◆ WHAT IS EXPECTED ◆
Begin at the line containing "alert name |" and reproduce every line through the end of the entries below. Nothing else should appear.
*** Opening of SUPPLIED RECORDS ***
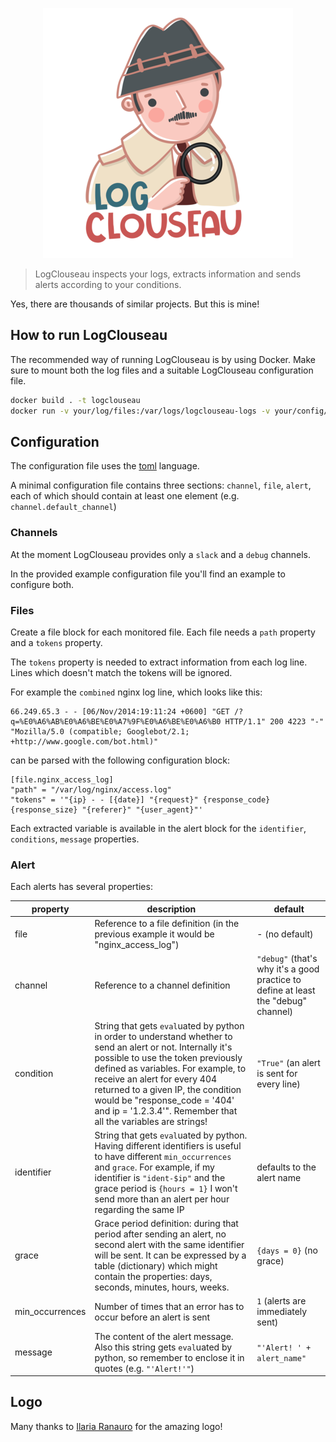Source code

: <p align="center">
    <img src="./img/logo.png" with="400" height="400" />
</p>

> LogClouseau inspects your logs, extracts information and sends alerts according to your conditions.

Yes, there are thousands of similar projects. But this is mine!

## How to run LogClouseau

The recommended way of running LogClouseau is by using Docker.
Make sure to mount both the log files and a suitable LogClouseau configuration file.

```bash
docker build . -t logclouseau
docker run -v your/log/files:/var/logs/logclouseau-logs -v your/config/file:/logclouseau/logclouseau.toml logclouseau:latest
```

## Configuration

The configuration file uses the [toml](https://github.com/toml-lang/toml) language.

A minimal configuration file contains three sections: `channel`, `file`, `alert`, each of which should contain at least one element (e.g. `channel.default_channel`)

### Channels

At the moment LogClouseau provides only a `slack` and a `debug` channels.

In the provided example configuration file you'll find an example to configure both.

### Files

Create a file block for each monitored file. Each file needs a `path` property and a `tokens` property.

The `tokens` property is needed to extract information from each log line. Lines which doesn't match the tokens will be ignored.

For example the `combined` nginx log line, which looks like this:

```
66.249.65.3 - - [06/Nov/2014:19:11:24 +0600] "GET /?q=%E0%A6%AB%E0%A6%BE%E0%A7%9F%E0%A6%BE%E0%A6%B0 HTTP/1.1" 200 4223 "-" "Mozilla/5.0 (compatible; Googlebot/2.1; +http://www.google.com/bot.html)"
```

can be parsed with the following configuration block:

```
[file.nginx_access_log]
"path" = "/var/log/nginx/access.log"
"tokens" = '"{ip} - - [{date}] "{request}" {response_code} {response_size} "{referer}" "{user_agent}"'
```

Each extracted variable is available in the alert block for the `identifier`, `conditions`, `message` properties.

### Alert

Each alerts has several properties:

| property | description | default |
|---|---|---|
| file | Reference to a file definition (in the previous example it would be "nginx_access_log") | - (no default) |
| channel | Reference to a channel definition | `"debug"` (that's why it's a good practice to define at least the "debug" channel) |
| condition | String that gets `eval`uated by python in order to understand whether to send an alert or not. Internally it's possible to use the token previously defined as variables. For example, to receive an alert for every 404 returned to a given IP, the condition would be "response_code = '404' and ip = '1.2.3.4'". Remember that all the variables are strings! | `"True"` (an alert is sent for every line) |
| identifier | String that gets `eval`uated by python. Having different identifiers is useful to have different `min_occurrences` and `grace`. For example, if my identifier is `"ident-$ip"` and the grace period is `{hours = 1}` I won't send more than an alert per hour regarding the same IP | defaults to the alert name |
| grace | Grace period definition: during that period after sending an alert, no second alert with the same identifier will be sent. It can be expressed by a table (dictionary) which might contain the properties: days, seconds, minutes, hours, weeks. | `{days = 0}` (no grace) |
| min_occurrences | Number of times that an error has to occur before an alert is sent | `1` (alerts are immediately sent) |
| message | The content of the alert message. Also this string gets `eval`uated by python, so remember to enclose it in quotes (e.g. `"'Alert!'"`) | `"'Alert! ' + alert_name"` |

## Logo

Many thanks to [Ilaria Ranauro](https://www.instagram.com/ilaria.ranauro) for the amazing logo!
*** Close of SUPPLIED RECORDS ***
◆ ANSWER TO THIS EXERCISE ◆
| identifier | String that gets `eval`uated by python. Having different identifiers is useful to have different `min_occurrences` and `grace`. For example, if my identifier is `"ident-$ip"` and the grace period is `{hours = 1}` I won't send more than an alert per hour regarding the same IP | defaults to the alert name |
| grace | Grace period definition: during that period after sending an alert, no second alert with the same identifier will be sent. It can be expressed by a table (dictionary) which might contain the properties: days, seconds, minutes, hours, weeks. | `{days = 0}` (no grace) |
| min_occurrences | Number of times that an error has to occur before an alert is sent | `1` (alerts are immediately sent) |
| message | The content of the alert message. Also this string gets `eval`uated by python, so remember to enclose it in quotes (e.g. `"'Alert!'"`) | `"'Alert! ' + alert_name"` |

## Logo

Many thanks to [Ilaria Ranauro](https://www.instagram.com/ilaria.ranauro) for the amazing logo!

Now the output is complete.